On the other side of the argument, there is the ad-hoc approach, which in it’s great flexibility has many merits including limiting the damage of quiet periods or freezes on recruitment. A 12 month contract is great on the face of it assuming there is a good discount in place, until a restructure takes place 6 months down the line and an invoice is still arriving every month despite the fact that there is no recruitment going on. It can be accounted for as an annual expense, but in real terms, it’s waste which is difficult for anyone justify in most situations. Furthermore, when an organisation invests in a new channel for recruiting which launches halfway through a year, it can give them a headstart on their competition who may have already allocated the most or all of their budget. Too much commitment can sometimes leaves you in a situation that you hadn’t planned for.

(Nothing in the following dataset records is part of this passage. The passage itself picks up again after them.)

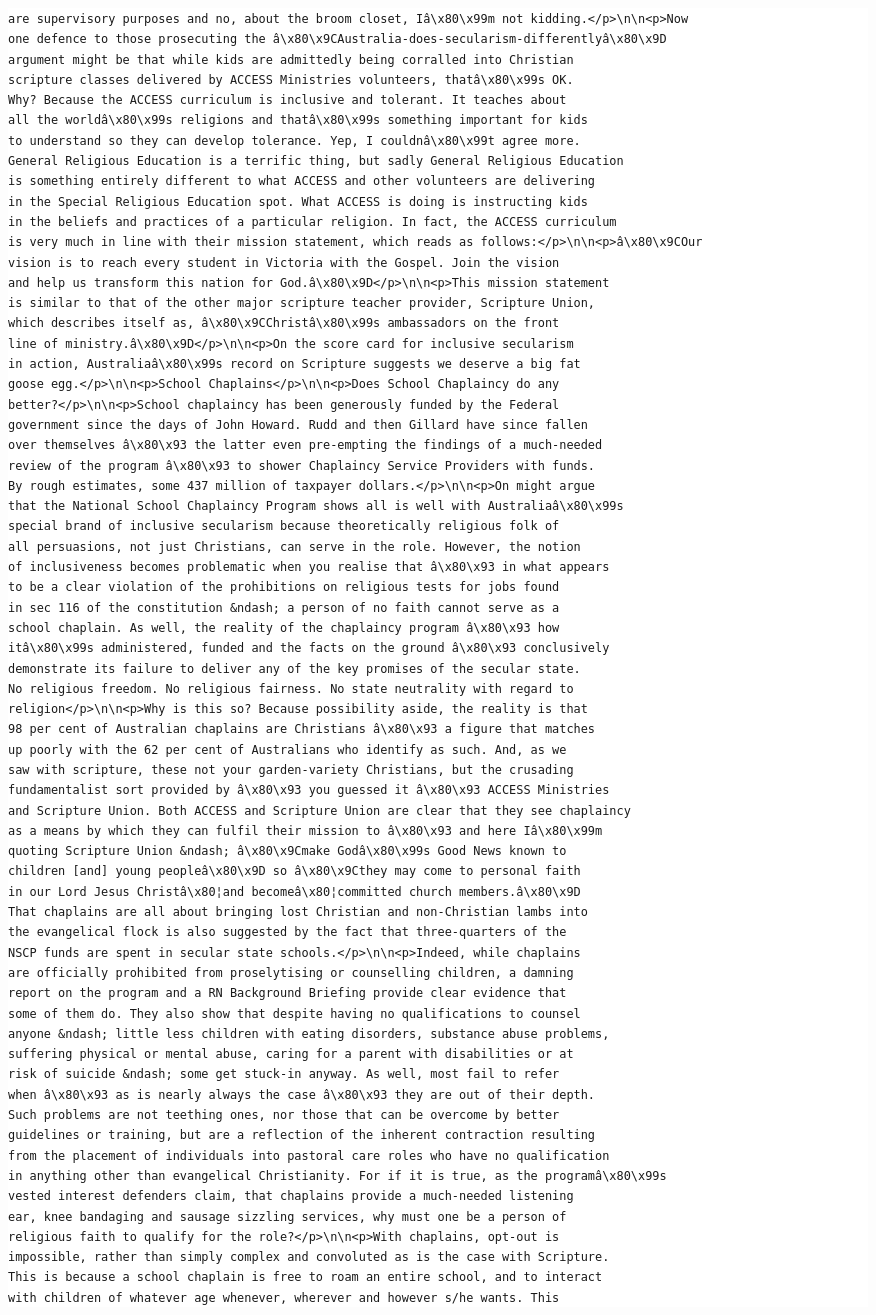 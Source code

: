     are supervisory purposes and no, about the broom closet, Iâ\x80\x99m not kidding.</p>\n\n<p>Now
    one defence to those prosecuting the â\x80\x9CAustralia-does-secularism-differentlyâ\x80\x9D
    argument might be that while kids are admittedly being corralled into Christian
    scripture classes delivered by ACCESS Ministries volunteers, thatâ\x80\x99s OK.
    Why? Because the ACCESS curriculum is inclusive and tolerant. It teaches about
    all the worldâ\x80\x99s religions and thatâ\x80\x99s something important for kids
    to understand so they can develop tolerance. Yep, I couldnâ\x80\x99t agree more.
    General Religious Education is a terrific thing, but sadly General Religious Education
    is something entirely different to what ACCESS and other volunteers are delivering
    in the Special Religious Education spot. What ACCESS is doing is instructing kids
    in the beliefs and practices of a particular religion. In fact, the ACCESS curriculum
    is very much in line with their mission statement, which reads as follows:</p>\n\n<p>â\x80\x9COur
    vision is to reach every student in Victoria with the Gospel. Join the vision
    and help us transform this nation for God.â\x80\x9D</p>\n\n<p>This mission statement
    is similar to that of the other major scripture teacher provider, Scripture Union,
    which describes itself as, â\x80\x9CChristâ\x80\x99s ambassadors on the front
    line of ministry.â\x80\x9D</p>\n\n<p>On the score card for inclusive secularism
    in action, Australiaâ\x80\x99s record on Scripture suggests we deserve a big fat
    goose egg.</p>\n\n<p>School Chaplains</p>\n\n<p>Does School Chaplaincy do any
    better?</p>\n\n<p>School chaplaincy has been generously funded by the Federal
    government since the days of John Howard. Rudd and then Gillard have since fallen
    over themselves â\x80\x93 the latter even pre-empting the findings of a much-needed
    review of the program â\x80\x93 to shower Chaplaincy Service Providers with funds.
    By rough estimates, some 437 million of taxpayer dollars.</p>\n\n<p>On might argue
    that the National School Chaplaincy Program shows all is well with Australiaâ\x80\x99s
    special brand of inclusive secularism because theoretically religious folk of
    all persuasions, not just Christians, can serve in the role. However, the notion
    of inclusiveness becomes problematic when you realise that â\x80\x93 in what appears
    to be a clear violation of the prohibitions on religious tests for jobs found
    in sec 116 of the constitution &ndash; a person of no faith cannot serve as a
    school chaplain. As well, the reality of the chaplaincy program â\x80\x93 how
    itâ\x80\x99s administered, funded and the facts on the ground â\x80\x93 conclusively
    demonstrate its failure to deliver any of the key promises of the secular state.
    No religious freedom. No religious fairness. No state neutrality with regard to
    religion</p>\n\n<p>Why is this so? Because possibility aside, the reality is that
    98 per cent of Australian chaplains are Christians â\x80\x93 a figure that matches
    up poorly with the 62 per cent of Australians who identify as such. And, as we
    saw with scripture, these not your garden-variety Christians, but the crusading
    fundamentalist sort provided by â\x80\x93 you guessed it â\x80\x93 ACCESS Ministries
    and Scripture Union. Both ACCESS and Scripture Union are clear that they see chaplaincy
    as a means by which they can fulfil their mission to â\x80\x93 and here Iâ\x80\x99m
    quoting Scripture Union &ndash; â\x80\x9Cmake Godâ\x80\x99s Good News known to
    children [and] young peopleâ\x80\x9D so â\x80\x9Cthey may come to personal faith
    in our Lord Jesus Christâ\x80¦and becomeâ\x80¦committed church members.â\x80\x9D
    That chaplains are all about bringing lost Christian and non-Christian lambs into
    the evangelical flock is also suggested by the fact that three-quarters of the
    NSCP funds are spent in secular state schools.</p>\n\n<p>Indeed, while chaplains
    are officially prohibited from proselytising or counselling children, a damning
    report on the program and a RN Background Briefing provide clear evidence that
    some of them do. They also show that despite having no qualifications to counsel
    anyone &ndash; little less children with eating disorders, substance abuse problems,
    suffering physical or mental abuse, caring for a parent with disabilities or at
    risk of suicide &ndash; some get stuck-in anyway. As well, most fail to refer
    when â\x80\x93 as is nearly always the case â\x80\x93 they are out of their depth.
    Such problems are not teething ones, nor those that can be overcome by better
    guidelines or training, but are a reflection of the inherent contraction resulting
    from the placement of individuals into pastoral care roles who have no qualification
    in anything other than evangelical Christianity. For if it is true, as the programâ\x80\x99s
    vested interest defenders claim, that chaplains provide a much-needed listening
    ear, knee bandaging and sausage sizzling services, why must one be a person of
    religious faith to qualify for the role?</p>\n\n<p>With chaplains, opt-out is
    impossible, rather than simply complex and convoluted as is the case with Scripture.
    This is because a school chaplain is free to roam an entire school, and to interact
    with children of whatever age whenever, wherever and however s/he wants. This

Similar strategies could apply to agency partnerships too of course. Most agencies are not a monthly expense, unless there is a management fee in place. If this is the case however, it again can leave you stuck, paying for something that you can’t make the most of. It often seems that flexibility in business is hugely underrated. Contractual agreements, for all the work usually involved in producing them don’t guarantee you security or even necessarily the best value in the long run. They have their place, but we believe it is in a market which is based on regular, quantifiable requirements which are easily comparable. Unfortunately at the moment, recruitment tends to be quite unpredictable and things can change quickly over 12 months both with the media and agencies.

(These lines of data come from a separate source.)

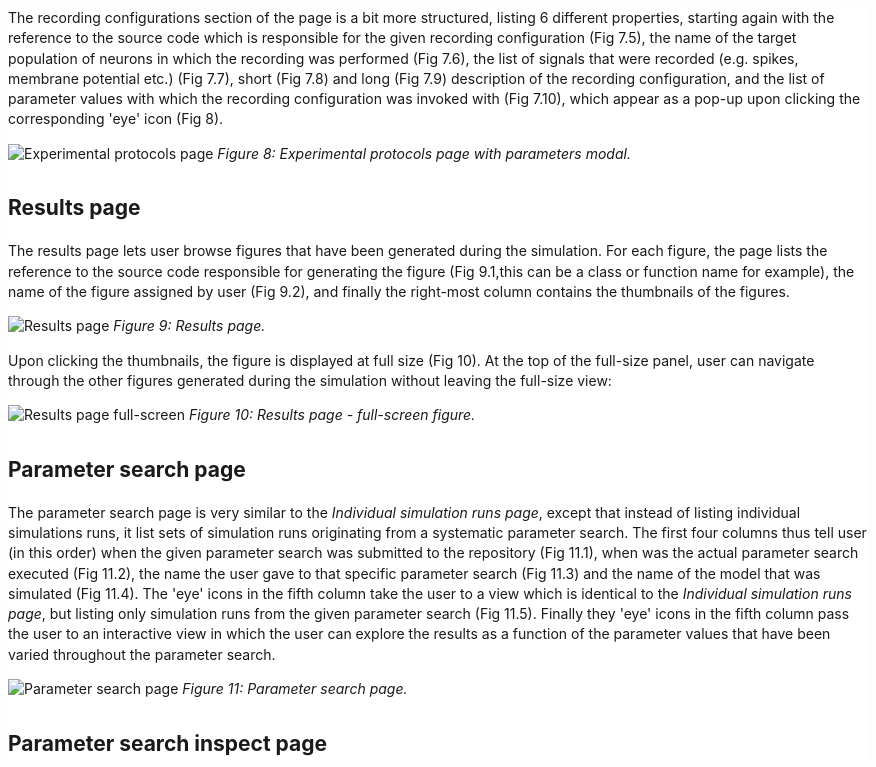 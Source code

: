 The recording configurations section of the page is a bit more structured, listing 6 different properties, starting again with the reference to the 
source code which is responsible for the given recording configuration (Fig 7.5), the name of the target population of neurons in which the 
recording was performed (Fig 7.6), the list of signals that were recorded (e.g. spikes, membrane potential etc.) (Fig 7.7), short (Fig 7.8) and long (Fig 7.9) description of the 
recording configuration, and the list of parameter values with which the recording configuration was invoked with (Fig 7.10), which appear as a pop-up upon clicking the 
corresponding 'eye' icon (Fig 8).

![Experimental protocols page](/assets/images/screenshots/exp_prot_param_view.png)
*Figure 8: Experimental protocols page with parameters modal.*


## Results page
The results page lets user browse figures that have been generated during the simulation. For each figure, the page lists the reference to the source code responsible for 
generating the figure (Fig 9.1,this can be a class or function name for example), the name of the figure assigned by user (Fig 9.2), and finally the right-most column contains the
thumbnails of the figures. 

![Results page](/assets/images/screenshots/results_view_annotated.png)
*Figure 9: Results page.*

Upon clicking the thumbnails, the figure is displayed at full size (Fig 10). At the top of the full-size panel, user can navigate through the other figures generated during the simulation without leaving the full-size view:

![Results page full-screen](/assets/images/screenshots/results_view_fs.png)
*Figure 10: Results page - full-screen figure.*


## Parameter search page

The parameter search page is very similar to the *Individual simulation runs page*, except that instead of listing individual simulations runs, it list sets of simulation runs
originating from a systematic parameter search.  The first four columns thus tell user (in this order) when the given parameter search was submitted to the repository (Fig 11.1), when was the actual parameter search executed (Fig 11.2), the name the user gave to that specific parameter search (Fig 11.3) and the name of the model that was simulated (Fig 11.4).
The 'eye' icons in the fifth column take the user to a view which is identical to the *Individual simulation runs page*, but listing only simulation runs from the given
parameter search (Fig 11.5). Finally they 'eye' icons in the fifth column pass the user to an interactive view in which the user can explore the results 
as a function of the parameter values that have been varied throughout the parameter search.

![Parameter search page](/assets/images/screenshots/parameter_search_annotated.png)
*Figure 11: Parameter search page.*


## Parameter search inspect page 
<a id="psip-anchor"></a>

Our conclusion? Assess the annual budget and if you or your agency can negotiate any agreements which give you a good foundation for your regular recruitment without breaking the bank it is definitely worth consideration. When doing this, go back to previous the recruitment activity from previous years and build a good case. Make sure that whatever agreements you have won’t cause you major headaches if operations slow down for a while and have a backup plan in case things unexpectedly speed up.
Perhaps in simple terms, the wisdom we would choose to impart is “Don’t spend it all at once.”